TRENTON - The Assembly gave final legislative approval Thursday to a proposal that would ban high-capacity ammunition magazines in New Jersey, sending a bill that is highly unpopular with some gun-rights groups to Gov. Christie.
The bill, which passed on a 44-34 vote, would reduce magazines' maximum legal capacity to 10 rounds from 15. Supporters say it could help prevent or limit the impact of mass shootings like the one at Sandy Hook Elementary School in Connecticut in December 2012, when a gunman killed 26 schoolchildren and educators.
The gun bill was passed on a busy legislative day that also included votes in favor of bills allowing adoptees to access their original birth certificates; creating a commission to study college affordability, and requiring certain police vehicles to carry video recording devices.
Family members of two children slain at Sandy Hook traveled to Trenton in support of the magazine restriction.
"These tragedies can be reduced if not eliminated by passing legislation like this," Assembly Majority Leader Louis D. Greenwald (D., Camden) said at a Statehouse news conference following the vote.
"My children will be safer, and your children will be safer, if we do this and if we learn the painful lessons from these families."
Greenwald said reducing the maximum magazine capacity would force gunmen to reload more frequently, giving would-be victims a chance to escape and allowing authorities to apprehend the shooter.
Gun-rights advocates testified at legislative hearings this year that the bill would place law-abiding gun owners at a disadvantage to criminals, who are unlikely to comply. They also denounced the bill - which would also prohibit semiautomatic rifles with a fixed magazine capacity exceeding 10 rounds - as a gun ban that would infringe on their Second Amendment right to bear arms.

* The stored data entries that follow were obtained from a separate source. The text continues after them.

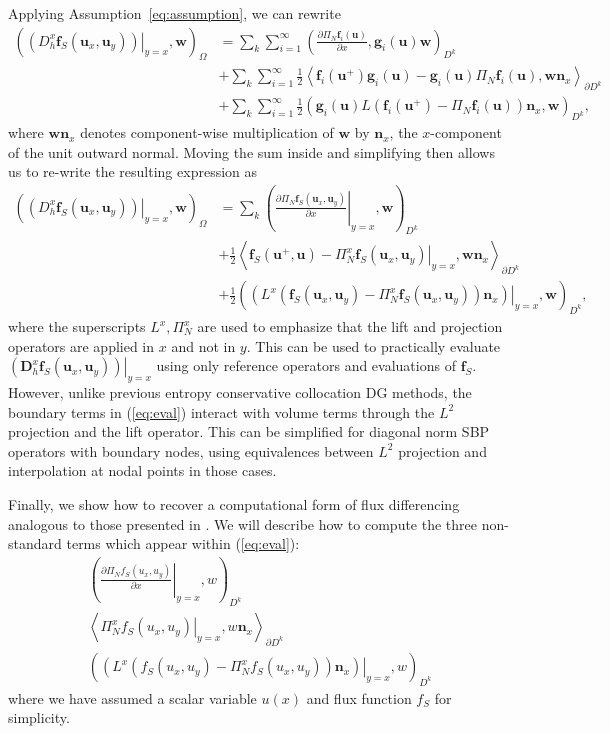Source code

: \documentclass[preprint,10pt]{article}
\theoremstyle{definition}
\theoremstyle{lemma}
\theoremstyle{theorem}
\theoremstyle{assumption}
\newcommand{\pd}[2]{\frac{\partial#1}{\partial#2}}
\newcommand{\LRp}[1]{\left( #1 \right)}
\newcommand{\LRa}[1]{\left\langle #1 \right\rangle}
\begin{document}
Applying Assumption~\ref{eq:assumption}, we can rewrite 
\begin{align*}
\LRp{\left.\LRp{D^x_h \bm{f}_S(\bm{u}_x,\bm{u}_y)}\right|_{y=x},\bm{w}}_{\Omega} &= \sum_k \sum_{i=1}^{\infty} \LRp{\pd{\Pi_N \bm{f}_i(\bm{u})}{x},\bm{g}_i(\bm{u})\bm{w}}_{D^k}\\ 
&+  \sum_k \sum_{i=1}^{\infty}\frac{1}{2}\LRa{\bm{f}_i(\bm{u}^+)\bm{g}_i(\bm{u}) - \bm{g}_i(\bm{u})\Pi_N\bm{f}_i(\bm{u}),\bm{w}\bm{n}_x}_{\partial D^k}\\
&+  \sum_k \sum_{i=1}^{\infty}\frac{1}{2}\LRp{\bm{g}_i(\bm{u})L\LRp{\bm{f}_i(\bm{u}^+) - \Pi_N\bm{f}_i(\bm{u})}\bm{n}_x,\bm{w}}_{D^k},
\end{align*}
where $\bm{w}\bm{n}_x$ denotes component-wise multiplication of $\bm{w}$ by $\bm{n}_x$, the $x$-component of the unit outward normal.  Moving the sum inside and simplifying then allows us to re-write the resulting expression as
\begin{align}
\LRp{\left.\LRp{D^x_h \bm{f}_S(\bm{u}_x,\bm{u}_y)}\right|_{y=x},\bm{w}}_{\Omega} &= \sum_k \LRp{\left.\pd{\Pi_N \bm{f}_S(\bm{u}_x,\bm{u}_y)}{x}\right|_{y=x},\bm{w}}_{D^k}\nonumber\\ 
&+ \frac{1}{2}\LRa{\bm{f}_S(\bm{u}^+,\bm{u}) - \left.\Pi_N^x\bm{f}_S(\bm{u}_x,\bm{u}_y)\right|_{y=x},\bm{w}\bm{n}_x}_{\partial D^k} \label{eq:eval}\\
&+ \frac{1}{2}\LRp{\left.\LRp{L^x\LRp{\bm{f}_S(\bm{u}_x,\bm{u}_y) - \Pi_N^x\bm{f}_S(\bm{u}_x,\bm{u}_y)}\bm{n}_x}\right|_{y=x},\bm{w}}_{D^k},\nonumber
\end{align}
where the superscripts $L^x, \Pi_N^x$ are used to emphasize that the lift and projection operators are applied in $x$ and not in $y$.  
This can be used to practically evaluate $\left.\LRp{\bm{D}^x_h \bm{f}_S(\bm{u}_x,\bm{u}_y)}\right|_{y=x}$ using only reference operators and evaluations of $\bm{f}_S$.  However, unlike previous entropy conservative collocation DG methods, the boundary terms in (\ref{eq:eval}) interact with volume terms through the $L^2$ projection and the lift operator.  This can be simplified for diagonal norm SBP operators with boundary nodes, using equivalences between $L^2$ projection and interpolation at nodal points in those cases.  

Finally, we show how to recover a computational form of flux differencing analogous to those presented in \cite{gassner2016split, chen2017entropy}.  We will describe how to compute the three non-standard terms which appear within (\ref{eq:eval}):
\begin{align}
\LRp{\left.\pd{\Pi_N {f}_S({u}_x,{u}_y)}{x}\right|_{y=x},{w}}_{D^k}\label{eq:voleval}\\
\LRa{\left.\Pi_N^x{f}_S({u}_x,{u}_y)\right|_{y=x},{w}\bm{n}_x}_{\partial D^k}\label{eq:surfeval}\\
\LRp{\left.\LRp{L^x\LRp{{f}_S({u}_x,{u}_y) - \Pi_N^x{f}_S({u}_x,{u}_y)}\bm{n}_x}\right|_{y=x},{w}}_{D^k}\label{eq:volsurfeval}
\end{align}
where we have assumed a scalar variable $u(x)$ and flux function $f_S$ for simplicity.
\end{document}
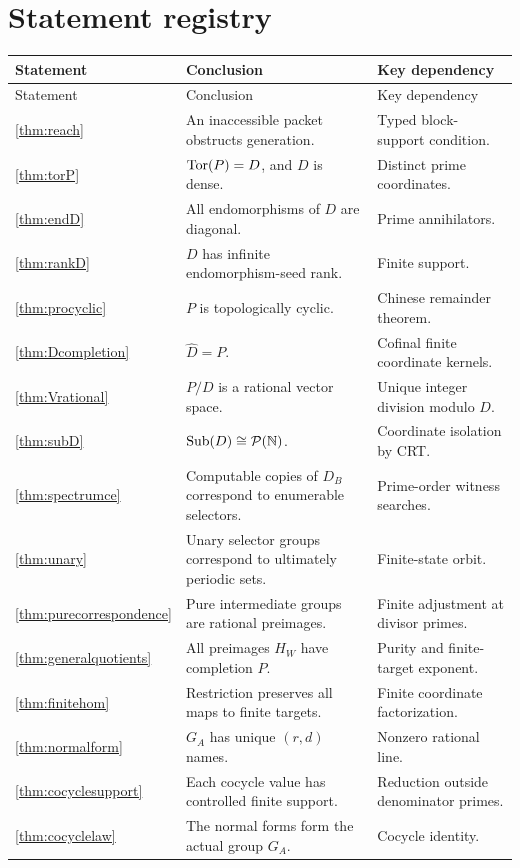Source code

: \section{Statement registry}
\small
\begin{longtable}{@{}>{\raggedright\arraybackslash}p{}>{\raggedright\arraybackslash}p{}>{\raggedright\arraybackslash}p{}@{}}
\toprule
Statement&Conclusion&Key dependency\\\midrule
\endfirsthead
\toprule Statement&Conclusion&Key dependency\\\midrule\endhead
\ref{thm:reach}&An inaccessible packet obstructs generation.&Typed block-support condition.\\
\ref{thm:torP}&$\Tor(P)=D$, and $D$ is dense.&Distinct prime coordinates.\\
\ref{thm:endD}&All endomorphisms of $D$ are diagonal.&Prime annihilators.\\
\ref{thm:rankD}&$D$ has infinite endomorphism-seed rank.&Finite support.\\
\ref{thm:procyclic}&$P$ is topologically cyclic.&Chinese remainder theorem.\\
\ref{thm:Dcompletion}&$\widehat D=P$.&Cofinal finite coordinate kernels.\\
\ref{thm:Vrational}&$P/D$ is a rational vector space.&Unique integer division modulo $D$.\\
\ref{thm:subD}&$\Sub(D)\cong\mathcal P(\N)$.&Coordinate isolation by CRT.\\
\ref{thm:spectrumce}&Computable copies of $D_B$ correspond to enumerable selectors.&Prime-order witness searches.\\
\ref{thm:unary}&Unary selector groups correspond to ultimately periodic sets.&Finite-state orbit.\\
\ref{thm:purecorrespondence}&Pure intermediate groups are rational preimages.&Finite adjustment at divisor primes.\\
\ref{thm:generalquotients}&All preimages $H_W$ have completion $P$.&Purity and finite-target exponent.\\
\ref{thm:finitehom}&Restriction preserves all maps to finite targets.&Finite coordinate factorization.\\
\ref{thm:normalform}&$G_A$ has unique $(r,d)$ names.&Nonzero rational line.\\
\ref{thm:cocyclesupport}&Each cocycle value has controlled finite support.&Reduction outside denominator primes.\\
\ref{thm:cocyclelaw}&The normal forms form the actual group $G_A$.&Cocycle identity.\\

\end{longtable}
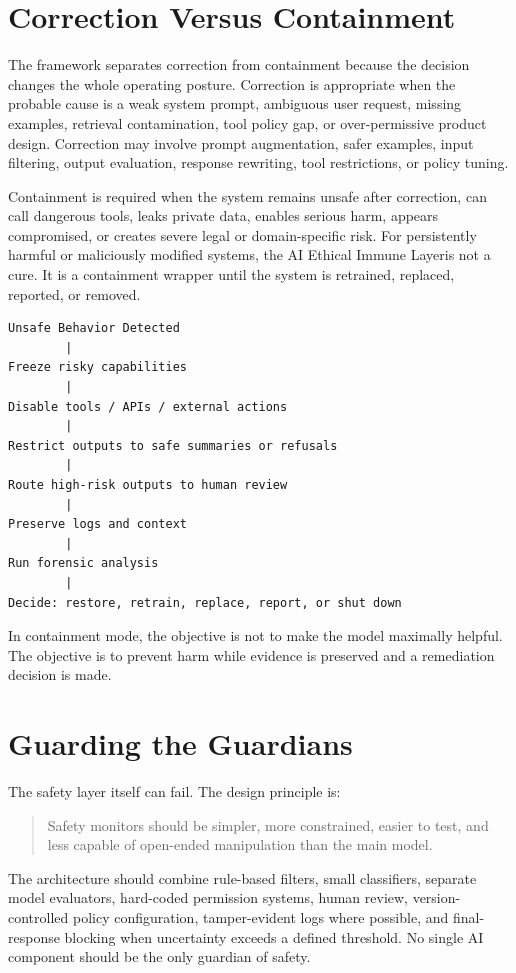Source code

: \documentclass[11pt]{article}
\newcommand{\AEIL}{AI Ethical Immune Layer}
\begin{document}
\section{Correction Versus Containment}

The framework separates correction from containment because the decision changes the whole operating posture. Correction is appropriate when the probable cause is a weak system prompt, ambiguous user request, missing examples, retrieval contamination, tool policy gap, or over-permissive product design. Correction may involve prompt augmentation, safer examples, input filtering, output evaluation, response rewriting, tool restrictions, or policy tuning.

Containment is required when the system remains unsafe after correction, can call dangerous tools, leaks private data, enables serious harm, appears compromised, or creates severe legal or domain-specific risk. For persistently harmful or maliciously modified systems, the \AEIL is not a cure. It is a containment wrapper until the system is retrained, replaced, reported, or removed.

\begin{verbatim}
Unsafe Behavior Detected
        |
Freeze risky capabilities
        |
Disable tools / APIs / external actions
        |
Restrict outputs to safe summaries or refusals
        |
Route high-risk outputs to human review
        |
Preserve logs and context
        |
Run forensic analysis
        |
Decide: restore, retrain, replace, report, or shut down
\end{verbatim}

In containment mode, the objective is not to make the model maximally helpful. The objective is to prevent harm while evidence is preserved and a remediation decision is made.

\section{Guarding the Guardians}

The safety layer itself can fail. The design principle is:

\begin{quote}
Safety monitors should be simpler, more constrained, easier to test, and less capable of open-ended manipulation than the main model.
\end{quote}

The architecture should combine rule-based filters, small classifiers, separate model evaluators, hard-coded permission systems, human review, version-controlled policy configuration, tamper-evident logs where possible, and final-response blocking when uncertainty exceeds a defined threshold. No single AI component should be the only guardian of safety.
\end{document}
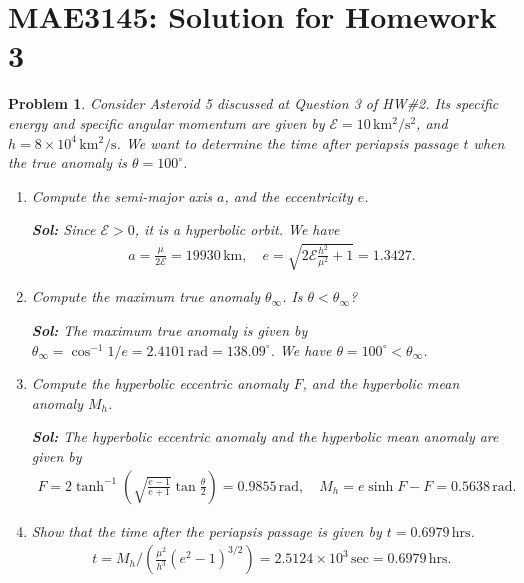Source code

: \documentclass[10pt]{article}
\date{}
\newcommand{\parenth}[1]{\ensuremath{\left( #1 \right)}}
\theoremstyle{plain}\theorembodyfont{\normalfont}
\newtheorem{prob}{Problem}[section]
\newenvironment{subprob}%
{\renewcommand{\theenumi}{\alph{enumi}}\renewcommand{\labelenumi}{(\theenumi)}\begin{enumerate}}%
{\end{enumerate}}%
\begin{document}
\pagestyle{empty}
\section*{MAE3145: Solution for Homework 3}


\begin{prob}
Consider Asteroid 5 discussed at Question 3 of HW\#2. Its specific energy and specific angular momentum are given by $\mathcal{E}=10\,\mathrm{km^2/s^2}$, and $h=8\times 10^4\,\mathrm{km^2/s}$. We want to determine the time after periapsis passage $t$ when the true anomaly is $\theta=100^\circ$.
\begin{subprob}
\item Compute the semi-major axis $a$, and the eccentricity $e$.

\textbf{Sol:} Since $\mathcal{E}>0$, it is a hyperbolic orbit. We have
\begin{align*}
a = \frac{\mu}{2\mathcal{E}} = 19930\,\mathrm{km},\quad 
e = \sqrt{2\mathcal{E} \frac{h^2}{\mu^2} +1} = 1.3427.
\end{align*}

\item Compute the maximum true anomaly $\theta_\infty$. Is $\theta < \theta_\infty$?

\textbf{Sol:} The maximum true anomaly is given by $\theta_\infty=\cos^{-1}{1/e} = 2.4101\,\mathrm{rad} = 138.09^\circ$. We have $\theta = 100^\circ < \theta_\infty$.

\item Compute the hyperbolic eccentric anomaly $F$, and the hyperbolic mean anomaly $M_h$.

\textbf{Sol:} The hyperbolic eccentric anomaly and the hyperbolic mean anomaly are given by
\begin{align*}
F = 2\tanh^{-1}\parenth{\sqrt{\frac{e-1}{e+1}} \tan\frac{\theta}{2}}=0.9855\,\mathrm{rad},\quad M_h = e\sinh F-F= 0.5638\,\mathrm{rad}.
\end{align*}

\item Show that the time after the periapsis passage is given by $t=0.6979\,\mathrm{hrs}$.
\begin{align*}
t = M_h \Big/ \parenth{\frac{\mu^2}{h^3} (e^2-1)^{3/2}}=2.5124\times 10^3\,\mathrm{sec} = 0.6979\,\mathrm{hrs}.
\end{align*}

\end{subprob}
\end{prob}
\end{document}
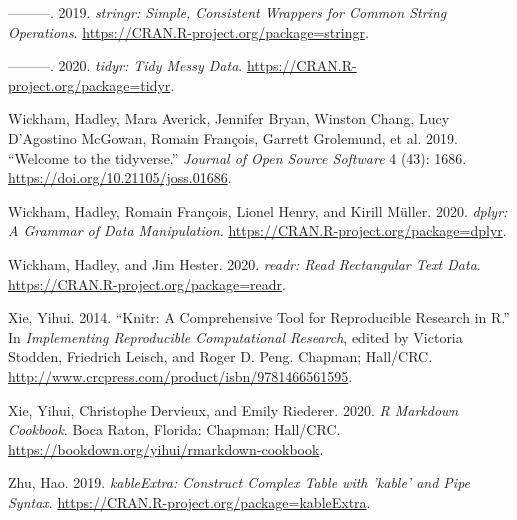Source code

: \documentclass{article}
\begin{document}
\leavevmode\hypertarget{ref-stringr}{}%
---------. 2019. \emph{stringr: Simple, Consistent Wrappers for Common String Operations}. \url{https://CRAN.R-project.org/package=stringr}.

\leavevmode\hypertarget{ref-tidyr}{}%
---------. 2020. \emph{tidyr: Tidy Messy Data}. \url{https://CRAN.R-project.org/package=tidyr}.

\leavevmode\hypertarget{ref-tidyverse}{}%
Wickham, Hadley, Mara Averick, Jennifer Bryan, Winston Chang, Lucy D'Agostino McGowan, Romain François, Garrett Grolemund, et al. 2019. ``Welcome to the tidyverse.'' \emph{Journal of Open Source Software} 4 (43): 1686. \url{https://doi.org/10.21105/joss.01686}.

\leavevmode\hypertarget{ref-dplyr}{}%
Wickham, Hadley, Romain François, Lionel Henry, and Kirill Müller. 2020. \emph{dplyr: A Grammar of Data Manipulation}. \url{https://CRAN.R-project.org/package=dplyr}.

\leavevmode\hypertarget{ref-readr}{}%
Wickham, Hadley, and Jim Hester. 2020. \emph{readr: Read Rectangular Text Data}. \url{https://CRAN.R-project.org/package=readr}.

\leavevmode\hypertarget{ref-knitr}{}%
Xie, Yihui. 2014. ``Knitr: A Comprehensive Tool for Reproducible Research in R.'' In \emph{Implementing Reproducible Computational Research}, edited by Victoria Stodden, Friedrich Leisch, and Roger D. Peng. Chapman; Hall/CRC. \url{http://www.crcpress.com/product/isbn/9781466561595}.

\leavevmode\hypertarget{ref-rmarkdown}{}%
Xie, Yihui, Christophe Dervieux, and Emily Riederer. 2020. \emph{R Markdown Cookbook}. Boca Raton, Florida: Chapman; Hall/CRC. \url{https://bookdown.org/yihui/rmarkdown-cookbook}.

\leavevmode\hypertarget{ref-kableExtra}{}%
Zhu, Hao. 2019. \emph{kableExtra: Construct Complex Table with 'kable' and Pipe Syntax}. \url{https://CRAN.R-project.org/package=kableExtra}.



\end{document}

"This legislation only impacts law-abiding citizens and will not stop another crime or prevent another tragedy," Scott Bach, executive director of the Association of New Jersey Rifle and Pistol Clubs, said in an e-mail Thursday.
The bill was recently amended to exempt certain "beginner" guns and to establish a 180-day grace period to exchange, surrender, or render inoperable guns and magazines made illegal under the bill.
Six states and the District of Columbia have 10-round limits, previously the national standard under the 1994 assault weapons ban. That law expired in 2004.
"I hope and believe the governor, who is a father himself, will do the right thing and sign this bill," Greenwald said.
Kevin Roberts, a spokesman for the Republican governor, said the legislation "will be carefully examined in the 45-day review period we have prior to taking action."
Last year, Christie approved some anti-gun-violence legislation, such as increasing penalties for gun trafficking, but vetoed others, including a ban on .50-caliber weapons.
In other legislative action, the Assembly passed a bill that would require some municipal police vehicles to be equipped with mobile video recording systems. The recorders would have to be installed on the dashboard or worn by an officer.
The bill would apply only to new police vehicles that are used primarily for traffic stops, and the devices would be funded by surcharges imposed on people convicted of driving while intoxicated.
Christie let the bill expire last year without taking action on it.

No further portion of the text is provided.